There were now seventy-three seconds before the ship exploded.
[Wait, I gave…] the air overcame Lindsay now, he couldn’t breathe and definitely couldn’t speak.

“Gave me,” Liis managed to mumble, in her barely conscious state.

Keiran could guess what she meant. “Will, did ya give Liis a badge from yer ship?”

There were now sixty-three seconds before the ship exploded.

Lindsay couldn’t speak but he could nod very viciously.

[Yes!] Blane answered for him.

Keiran grabbed the combadge from her chest and threw it to Salvek. He caught it, immediately cracked open the casing and began fixing it to the panel.

“You need to attach the alt five port directly to the lines,” Salvek told them, he’d already done it on his side.

Lindsay pulled his communicator open, he could barely see and he could hardly think with the heat so he was really hoping that he chose the correct port. He stripped the casing from the lines with his bare hands and held the communicator in place in order to maintain the connection.
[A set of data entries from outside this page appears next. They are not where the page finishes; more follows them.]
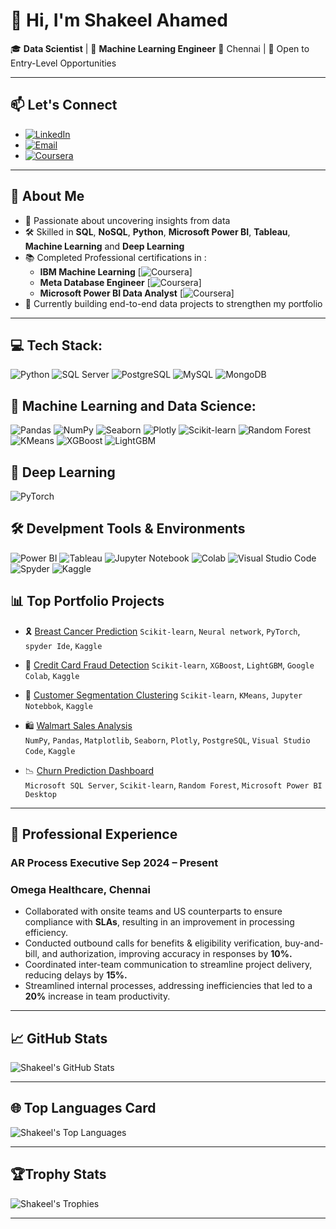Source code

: # 👋 Hi, I'm Shakeel Ahamed

🎓 **Data Scientist** | 🧠 **Machine Learning Engineer** 
📍 Chennai | 💼 Open to Entry-Level Opportunities  

---
## 📫 Let's Connect

- [![LinkedIn](https://img.shields.io/badge/LinkedIn-blue?logo=linkedin)](https://www.linkedin.com/in/shakeel-data)  
- [![Email](https://img.shields.io/badge/Gmail-grey?logo=gmail)](mailto:shakeelahamed6618@gmail.com)
- [![Coursera](https://img.shields.io/badge/Coursera-0056D2?logo=coursera&logoColor=white&style=flat-square)](https://www.coursera.org/learner/shakeel-data)

---

## 🚀 About Me

- 🎯 Passionate about uncovering insights from data  
- 🛠️ Skilled in **SQL**, **NoSQL**, **Python**, **Microsoft Power BI**, **Tableau**, **Machine Learning** and **Deep Learning**
- 📚 Completed Professional certifications in :
   - **IBM Machine Learning** [![Coursera](https://img.shields.io/badge/Coursera-0056D2?logo=coursera&logoColor=white&style=flat-square)]
   - **Meta Database Engineer** [![Coursera](https://img.shields.io/badge/Coursera-0056D2?logo=coursera&logoColor=white&style=flat-square)]
   - **Microsoft Power BI Data Analyst** [![Coursera](https://img.shields.io/badge/Coursera-0056D2?logo=coursera&logoColor=white&style=flat-square)]
- 🤖 Currently building end-to-end data projects to strengthen my portfolio  

---

## 💻 Tech Stack:
![Python](https://camo.githubusercontent.com/0d0779a129f1dcf6c31613b701fe0646fd4e4d2ed2a7cbd61b27fd5514baa938/68747470733a2f2f696d672e736869656c64732e696f2f62616467652f707974686f6e2d3336373041303f7374796c653d666f722d7468652d6261646765266c6f676f3d707974686f6e266c6f676f436f6c6f723d666664643534)
![SQL Server](https://img.shields.io/badge/SQL%20Server-CC2927?style=for-the-badge&logo=microsoftsqlserver&logoColor=white)
![PostgreSQL](https://camo.githubusercontent.com/544022edf8369d944e68802fc043b0268484709e334d23db2882590aeae296cb/68747470733a2f2f696d672e736869656c64732e696f2f62616467652f706f7374677265732d2532333331363139322e7376673f7374796c653d666f722d7468652d6261646765266c6f676f3d706f737467726573716c266c6f676f436f6c6f723d7768697465)
![MySQL](https://camo.githubusercontent.com/38ce4d8be94d27406f2989b56efec7cdc5e2c2d6509600746fede440245c5afa/68747470733a2f2f696d672e736869656c64732e696f2f62616467652f6d7973716c2d3434373941312e7376673f7374796c653d666f722d7468652d6261646765266c6f676f3d6d7973716c266c6f676f436f6c6f723d7768697465)
![MongoDB](https://camo.githubusercontent.com/ec9b2bbaccf6915a29050ce24c10cd9b481b0c41b0bf5194add3e69f49a9be3c/68747470733a2f2f696d672e736869656c64732e696f2f62616467652f4d6f6e676f44422d2532333465613934622e7376673f7374796c653d666f722d7468652d6261646765266c6f676f3d6d6f6e676f6462266c6f676f436f6c6f723d7768697465)


## 🤖 Machine Learning and Data Science:
![Pandas](https://img.shields.io/badge/Pandas-150458?style=for-the-badge&logo=pandas)
![NumPy](https://img.shields.io/badge/NumPy-013243?style=for-the-badge&logo=numpy)
![Seaborn](https://img.shields.io/badge/Seaborn-76B900?style=for-the-badge&logo=seaborn&logoColor=white) <!-- Custom color + logo name -->
![Plotly](https://img.shields.io/badge/Plotly-3F4F75?style=for-the-badge&logo=plotly)
![Scikit-learn](https://camo.githubusercontent.com/0ad18fa0ec11eec42003562b40a61f4d8643454535b4f3b167bdde4a308b8491/68747470733a2f2f696d672e736869656c64732e696f2f62616467652f7363696b69742d2d6c6561726e2d2532334637393331452e7376673f7374796c653d666f722d7468652d6261646765266c6f676f3d7363696b69742d6c6561726e266c6f676f436f6c6f723d7768697465)
![Random Forest](https://img.shields.io/badge/Random%20Forest-003366?style=for-the-badge&logo=tree&logoColor=white) <!-- Custom icon -->
![KMeans](https://img.shields.io/badge/KMeans-0288D1?style=for-the-badge&logo=cluster&logoColor=white)
![XGBoost](https://img.shields.io/badge/XGBoost-EC2D00?style=for-the-badge&logo=boost&logoColor=white)
![LightGBM](https://img.shields.io/badge/LightGBM-8BC34A?style=for-the-badge&logo=leaflet&logoColor=white)

## 🧬 Deep Learning
![PyTorch](https://img.shields.io/badge/PyTorch-EE4C2C?style=for-the-badge&logo=pytorch&logoColor=white)

## 🛠️ Develpment Tools & Environments
![Power BI](https://img.shields.io/badge/Power%20BI-F2C811?style=for-the-badge&logo=powerbi&logoColor=black)
![Tableau](https://img.shields.io/badge/Tableau-E97627?style=for-the-badge&logo=tableau)
![Jupyter Notebook](https://img.shields.io/badge/jupyter-%23FA0F00.svg?style=for-the-badge&logo=jupyter&logoColor=white)
![Colab](https://img.shields.io/badge/Google%20Colab-F9AB00?style=for-the-badge&logo=googlecolab&logoColor=white)
![Visual Studio Code](https://img.shields.io/badge/Visual%20Studio%20Code-0078d7.svg?style=for-the-badge&logo=visual-studio-code&logoColor=white)
![Spyder](https://img.shields.io/badge/Spyder-838485?style=for-the-badge&logo=spyder%20ide&logoColor=maroon)
![Kaggle](https://camo.githubusercontent.com/09863c0d1b37b39630da97cebd29b81129de2e4fb0ad06b48187df332ca35c82/68747470733a2f2f696d672e736869656c64732e696f2f62616467652f4b6167676c652d3033356137643f7374796c653d666f722d7468652d6261646765266c6f676f3d6b6167676c65266c6f676f436f6c6f723d7768697465)

## 📊 Top Portfolio Projects

- 🎗 [Breast Cancer Prediction](https://github.com/shakeel-data/Breast-cancer-prediction-neural-network-pytorch)
      `Scikit-learn`, `Neural network`, `PyTorch`, `spyder Ide`, `Kaggle`
  
- 🔐 [Credit Card Fraud Detection](https://github.com/shakeel-data/credit-card-fraud-deduction-predictive-models)
      `Scikit-learn`, `XGBoost`, `LightGBM`, `Google Colab`, `Kaggle`

- 👤 [Customer Segmentation Clustering](https://github.com/shakeel-data/customer-segmentation-clustering)
     `Scikit-learn`, `KMeans`, `Jupyter Notebbok`, `Kaggle`
  
- 🛍️ [Walmart Sales Analysis](https://github.com/shakeel-data/walmart-analysis-sql-python)  
     `NumPy`, `Pandas`, `Matplotlib`, `Seaborn`, `Plotly`, `PostgreSQL`, `Visual Studio Code`, `Kaggle`

- 📉 [Churn Prediction Dashboard](https://github.com/shakeel-data/churn-prediction-dashboard)  
     `Microsoft SQL Server`, `Scikit-learn`, `Random Forest`, `Microsoft Power BI Desktop`

---

## 💼 Professional Experience
### AR Process Executive Sep 2024 – Present
### Omega Healthcare, Chennai
- Collaborated with onsite teams and US counterparts to ensure compliance with **SLAs**, resulting in an improvement in processing efficiency.
- Conducted outbound calls for benefits & eligibility verification, buy-and-bill, and authorization, improving accuracy in responses by **10%.**
- Coordinated inter-team communication to streamline project delivery, reducing delays by **15%.**
- Streamlined internal processes, addressing inefficiencies that led to a **20%** increase in team productivity.

---

## 📈 GitHub Stats

![Shakeel's GitHub Stats](https://github-readme-stats.vercel.app/api?username=shakeel-data&show_icons=true&theme=radical)

---

## 🌐 Top Languages Card

![Shakeel's Top Languages](https://github-readme-stats.vercel.app/api/top-langs/?username=shakeel-data&layout=compact&theme=tokyonight)

---


## 🏆Trophy Stats

![Shakeel's Trophies](https://github-profile-trophy.vercel.app/?username=shakeel-data&theme=monokai)

---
The two communicators were working and the signals about to be broadcast when a very loud bang sounded over Salvek’s head. Sparks came flying downward at him, and the power began systematically cutting out across the ship.

He jumped out of the way to avoid the sparks but couldn’t avoid the conclusion that without power, his plan would not work.

Blane could hear silence overtaking every other sound around them; the death knell of Romulan technology suffering catastrophic failure.

[What the hell just happened?] Blane rasped, struggling to speak, himself.

There were thirty seconds left before the ship exploded.

“A minor power conduit has overloaded,” Salvek advised. Minor, but it one of the few ones left working. “We have nothing suitable to replace it with.”

Liis knew something exactly the right size and which was designed to cope with enough power for what they needed to do. The only problem was her arm wouldn’t move as she tried to get it.

Keiran saw her struggling “It’ll...It…” he tried to tell her that things were going to be okay, but couldn’t bring himself to lie to her.

There were eighteen seconds left before the ship exploded.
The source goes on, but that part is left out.